Typically, splits of this size take an average 23 weeks. Consumer goods group Reckitt Benckiser took 21 weeks to spin off its Indivior business in 2014, while Carphone Warehouse’s demerger of Talk Talk in 2010 took 49 weeks.Brittain, 53, said Whitbread wants push on with plans to save £250million in two years.
She said: ‘Our focus is on optimising the timing for shareholder value and ensuring we don’t risk destruction of value.
‘It allows us to complete what is an enormously complex IT transformation and infrastructure programme which is delivered by shared Whitbread resource, not by individual companies.
‘If it can happen before April 2020 then that’s great, but we really want to make sure that each business is in the strongest position to create further value as separate entities.’

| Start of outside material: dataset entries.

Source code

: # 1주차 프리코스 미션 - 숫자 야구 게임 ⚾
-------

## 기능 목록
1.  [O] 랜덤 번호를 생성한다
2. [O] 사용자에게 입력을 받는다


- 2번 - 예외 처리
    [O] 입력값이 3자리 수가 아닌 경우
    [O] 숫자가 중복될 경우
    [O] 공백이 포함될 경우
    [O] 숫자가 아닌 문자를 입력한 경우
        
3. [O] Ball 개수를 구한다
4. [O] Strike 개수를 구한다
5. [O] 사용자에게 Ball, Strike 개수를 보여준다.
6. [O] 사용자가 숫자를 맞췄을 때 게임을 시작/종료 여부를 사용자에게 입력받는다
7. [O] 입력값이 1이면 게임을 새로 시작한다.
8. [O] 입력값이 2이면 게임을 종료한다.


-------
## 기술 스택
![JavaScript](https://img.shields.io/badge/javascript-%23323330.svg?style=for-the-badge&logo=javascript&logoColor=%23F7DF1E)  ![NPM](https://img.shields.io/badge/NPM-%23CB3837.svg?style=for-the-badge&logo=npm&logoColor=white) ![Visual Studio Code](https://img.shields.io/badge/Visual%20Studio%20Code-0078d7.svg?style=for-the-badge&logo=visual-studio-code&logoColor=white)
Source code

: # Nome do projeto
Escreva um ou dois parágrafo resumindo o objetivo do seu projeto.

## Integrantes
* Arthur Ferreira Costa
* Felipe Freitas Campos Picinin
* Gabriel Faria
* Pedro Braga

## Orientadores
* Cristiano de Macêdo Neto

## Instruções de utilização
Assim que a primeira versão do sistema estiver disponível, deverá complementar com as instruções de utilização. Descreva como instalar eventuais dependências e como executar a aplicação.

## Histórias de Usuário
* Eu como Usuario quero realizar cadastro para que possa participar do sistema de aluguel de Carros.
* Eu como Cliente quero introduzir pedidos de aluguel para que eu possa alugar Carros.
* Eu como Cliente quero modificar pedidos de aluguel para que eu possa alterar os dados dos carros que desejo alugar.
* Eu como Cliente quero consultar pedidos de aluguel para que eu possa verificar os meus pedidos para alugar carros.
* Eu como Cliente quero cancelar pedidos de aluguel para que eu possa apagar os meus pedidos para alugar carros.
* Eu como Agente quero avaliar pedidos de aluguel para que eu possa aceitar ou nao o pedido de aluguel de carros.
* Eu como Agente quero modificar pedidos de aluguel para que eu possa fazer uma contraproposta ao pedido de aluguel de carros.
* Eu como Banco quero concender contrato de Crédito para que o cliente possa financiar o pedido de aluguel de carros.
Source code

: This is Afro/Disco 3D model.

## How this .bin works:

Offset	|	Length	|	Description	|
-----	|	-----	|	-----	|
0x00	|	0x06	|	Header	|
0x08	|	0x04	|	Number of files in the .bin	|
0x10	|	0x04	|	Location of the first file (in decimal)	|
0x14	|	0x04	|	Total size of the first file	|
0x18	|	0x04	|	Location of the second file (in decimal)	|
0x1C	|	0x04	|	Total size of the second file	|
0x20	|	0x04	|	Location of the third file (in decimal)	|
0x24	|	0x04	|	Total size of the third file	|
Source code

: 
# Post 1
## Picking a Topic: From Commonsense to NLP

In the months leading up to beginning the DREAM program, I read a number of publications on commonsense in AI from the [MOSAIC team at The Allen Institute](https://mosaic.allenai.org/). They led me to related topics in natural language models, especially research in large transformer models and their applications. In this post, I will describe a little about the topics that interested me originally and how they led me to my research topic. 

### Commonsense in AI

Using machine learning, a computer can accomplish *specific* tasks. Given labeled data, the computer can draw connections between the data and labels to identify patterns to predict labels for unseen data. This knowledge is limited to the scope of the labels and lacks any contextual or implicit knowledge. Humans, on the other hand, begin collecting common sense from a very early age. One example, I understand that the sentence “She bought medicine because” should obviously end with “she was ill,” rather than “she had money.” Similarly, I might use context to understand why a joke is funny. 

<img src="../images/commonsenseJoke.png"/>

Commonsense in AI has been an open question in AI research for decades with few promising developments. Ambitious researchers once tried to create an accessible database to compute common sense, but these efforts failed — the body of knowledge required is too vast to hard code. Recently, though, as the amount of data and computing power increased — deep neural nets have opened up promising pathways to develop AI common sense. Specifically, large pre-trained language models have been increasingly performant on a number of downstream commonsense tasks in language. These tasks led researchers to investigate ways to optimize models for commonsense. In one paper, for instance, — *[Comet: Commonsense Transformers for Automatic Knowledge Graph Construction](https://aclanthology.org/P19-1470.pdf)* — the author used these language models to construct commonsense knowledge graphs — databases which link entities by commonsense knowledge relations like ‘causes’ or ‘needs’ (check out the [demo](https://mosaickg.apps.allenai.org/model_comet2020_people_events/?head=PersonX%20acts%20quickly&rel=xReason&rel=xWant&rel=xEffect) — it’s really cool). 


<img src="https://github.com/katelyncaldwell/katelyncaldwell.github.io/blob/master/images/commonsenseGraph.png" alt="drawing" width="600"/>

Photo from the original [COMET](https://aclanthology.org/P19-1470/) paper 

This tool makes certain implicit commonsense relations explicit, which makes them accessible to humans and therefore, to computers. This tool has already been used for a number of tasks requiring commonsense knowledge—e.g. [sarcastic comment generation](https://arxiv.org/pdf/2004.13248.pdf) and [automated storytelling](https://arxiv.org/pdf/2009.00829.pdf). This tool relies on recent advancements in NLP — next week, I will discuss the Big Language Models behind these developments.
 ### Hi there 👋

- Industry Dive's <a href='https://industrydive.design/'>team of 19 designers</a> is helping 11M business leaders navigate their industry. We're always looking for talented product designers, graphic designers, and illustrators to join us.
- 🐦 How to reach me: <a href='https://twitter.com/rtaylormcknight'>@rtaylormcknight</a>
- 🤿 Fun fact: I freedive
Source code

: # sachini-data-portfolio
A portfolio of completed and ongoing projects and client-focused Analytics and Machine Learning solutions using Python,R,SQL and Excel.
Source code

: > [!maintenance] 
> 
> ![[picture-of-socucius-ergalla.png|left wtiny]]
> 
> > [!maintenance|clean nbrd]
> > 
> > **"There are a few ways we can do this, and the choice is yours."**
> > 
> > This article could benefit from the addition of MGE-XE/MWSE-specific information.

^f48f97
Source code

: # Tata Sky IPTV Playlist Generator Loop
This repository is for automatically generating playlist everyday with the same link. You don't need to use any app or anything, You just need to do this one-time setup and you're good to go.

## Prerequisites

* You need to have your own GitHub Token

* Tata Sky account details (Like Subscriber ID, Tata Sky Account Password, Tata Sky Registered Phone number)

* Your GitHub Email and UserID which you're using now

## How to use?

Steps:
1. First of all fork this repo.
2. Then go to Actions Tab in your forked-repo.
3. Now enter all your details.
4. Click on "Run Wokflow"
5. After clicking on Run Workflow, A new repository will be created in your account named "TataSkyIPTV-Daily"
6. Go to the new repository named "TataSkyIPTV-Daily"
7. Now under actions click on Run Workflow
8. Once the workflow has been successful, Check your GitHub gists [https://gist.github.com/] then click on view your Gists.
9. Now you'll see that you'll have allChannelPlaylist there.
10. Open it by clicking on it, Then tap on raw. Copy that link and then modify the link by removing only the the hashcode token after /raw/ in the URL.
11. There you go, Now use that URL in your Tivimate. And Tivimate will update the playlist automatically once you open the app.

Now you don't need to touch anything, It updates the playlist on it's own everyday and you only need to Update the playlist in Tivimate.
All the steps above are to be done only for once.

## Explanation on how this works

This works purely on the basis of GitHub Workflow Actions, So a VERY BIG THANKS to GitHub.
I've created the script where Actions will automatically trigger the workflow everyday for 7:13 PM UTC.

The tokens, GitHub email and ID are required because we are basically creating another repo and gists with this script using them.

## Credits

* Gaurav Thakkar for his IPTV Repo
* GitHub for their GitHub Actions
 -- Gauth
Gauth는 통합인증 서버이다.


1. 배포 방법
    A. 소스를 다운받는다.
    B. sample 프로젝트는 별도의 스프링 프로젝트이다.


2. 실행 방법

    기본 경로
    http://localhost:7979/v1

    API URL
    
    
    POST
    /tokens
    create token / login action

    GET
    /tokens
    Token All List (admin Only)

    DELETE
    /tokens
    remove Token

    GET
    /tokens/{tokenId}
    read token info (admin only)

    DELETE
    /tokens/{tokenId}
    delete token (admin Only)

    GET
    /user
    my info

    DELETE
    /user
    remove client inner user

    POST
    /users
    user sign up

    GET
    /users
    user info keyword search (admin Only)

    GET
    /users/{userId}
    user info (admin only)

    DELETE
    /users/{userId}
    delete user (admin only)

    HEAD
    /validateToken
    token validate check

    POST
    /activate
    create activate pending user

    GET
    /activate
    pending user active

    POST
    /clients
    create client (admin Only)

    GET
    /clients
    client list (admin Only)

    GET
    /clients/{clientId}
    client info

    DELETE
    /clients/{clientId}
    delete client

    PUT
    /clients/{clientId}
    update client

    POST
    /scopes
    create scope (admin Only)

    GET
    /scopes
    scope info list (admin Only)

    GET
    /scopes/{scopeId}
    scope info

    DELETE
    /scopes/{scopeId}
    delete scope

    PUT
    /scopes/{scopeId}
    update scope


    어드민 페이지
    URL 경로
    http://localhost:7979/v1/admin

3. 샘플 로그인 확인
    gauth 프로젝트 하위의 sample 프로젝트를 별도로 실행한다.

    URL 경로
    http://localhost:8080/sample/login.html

Brittain said it will also give the new Costa business time to appoint a new management team, tax advisers, IT team and support centre, as these currently run across both businesses.
She will take over the helm of Whitbread after the separation.
But analysts warned the move could trigger a bidding war.
Morgan Stanley said: ‘A demerger could trigger takeover interest in Costa given coffee is a high-growth market and Costa is the world’s second-largest coffee shop chain.’
Laith Khalaf, senior analyst at Hargreaves Lansdown, warned a demerger could prompt an overhaul of Whitbread management.
‘The split could ultimately lead to a shake-up of the top brass, unless the executives are willing to accept the reduced earnings potential running a smaller company probably entails.’
Meanwhile, Whitbread reported its full-year results, which showed revenue grew by 6.1 per cent last year to £3.3billion while profits increased 4.5 per cent to £622million.
To cut costs Whitbread is shaking up its UK business by moving its attention away from the struggling High Street and opening more coffee machines in petrol stations and drive-thru cafes.
It is also growing Premier Inn and Costa overseas and opening more hotels in Germany and hundreds of cafes in China, and improving its technology.
Split Was Brewing For Months
Rumours of a split at Whitbread have been brewing since October when Credit Suisse suggested Whitbread could boost returns for shareholders by spinning off Costa Coffee.
In December, reports of a demerger were sparked again when New York hedge fund Sachem Head took a 3.4 per cent stake in Whitbread.
The activist investor is headed by Scott Ferguson, protege of billionaire activist investor Bill Ackman, and is renowned for pressing for managements to overhaul their companies.
While Sachem never publicly outlined its goals, its presence was enough to set tongues wagging.
Earlier this month vulture US hedge fund Elliott Advisors stuck its claws into Whitbread, buying a 6 per cent stake, making it the largest shareholder.
Whitbread’s shares are up almost 10 per cent since Elliott weighed in.
The firm, owned by billionaire Wall Street investor Paul Singer, is thought to have made £43million from the investment so far.